#### WORK REQUEST:
Lines with the word "directory" in them are the ones to copy from the records.

#### GIVEN ENTRIES:
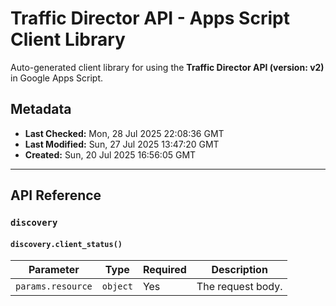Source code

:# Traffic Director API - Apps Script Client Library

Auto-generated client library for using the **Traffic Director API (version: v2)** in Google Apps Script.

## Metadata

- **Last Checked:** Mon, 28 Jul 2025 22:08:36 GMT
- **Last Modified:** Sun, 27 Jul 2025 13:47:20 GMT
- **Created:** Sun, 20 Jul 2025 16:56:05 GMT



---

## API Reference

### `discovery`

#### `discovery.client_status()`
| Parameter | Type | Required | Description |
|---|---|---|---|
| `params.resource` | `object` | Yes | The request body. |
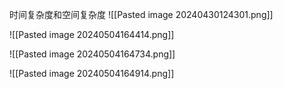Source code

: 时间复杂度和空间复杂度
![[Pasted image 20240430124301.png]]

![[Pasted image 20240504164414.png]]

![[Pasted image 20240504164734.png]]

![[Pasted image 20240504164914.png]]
* * *
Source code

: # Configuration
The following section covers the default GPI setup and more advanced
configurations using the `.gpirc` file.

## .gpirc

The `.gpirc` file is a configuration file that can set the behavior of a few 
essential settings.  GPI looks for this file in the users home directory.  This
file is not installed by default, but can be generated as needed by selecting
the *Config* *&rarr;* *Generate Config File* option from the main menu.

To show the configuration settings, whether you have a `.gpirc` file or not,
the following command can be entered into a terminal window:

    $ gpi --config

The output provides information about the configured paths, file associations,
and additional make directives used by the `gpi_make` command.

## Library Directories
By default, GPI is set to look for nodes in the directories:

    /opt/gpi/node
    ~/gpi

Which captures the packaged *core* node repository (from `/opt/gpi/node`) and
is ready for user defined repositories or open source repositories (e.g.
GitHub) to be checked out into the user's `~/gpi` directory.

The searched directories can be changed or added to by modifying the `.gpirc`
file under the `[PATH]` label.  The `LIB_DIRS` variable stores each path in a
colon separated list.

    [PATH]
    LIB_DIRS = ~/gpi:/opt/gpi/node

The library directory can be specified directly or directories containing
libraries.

#### COMPLETED EXERCISE:
essential settings.  GPI looks for this file in the users home directory.  This
GitHub) to be checked out into the user's `~/gpi` directory.
The library directory can be specified directly or directories containing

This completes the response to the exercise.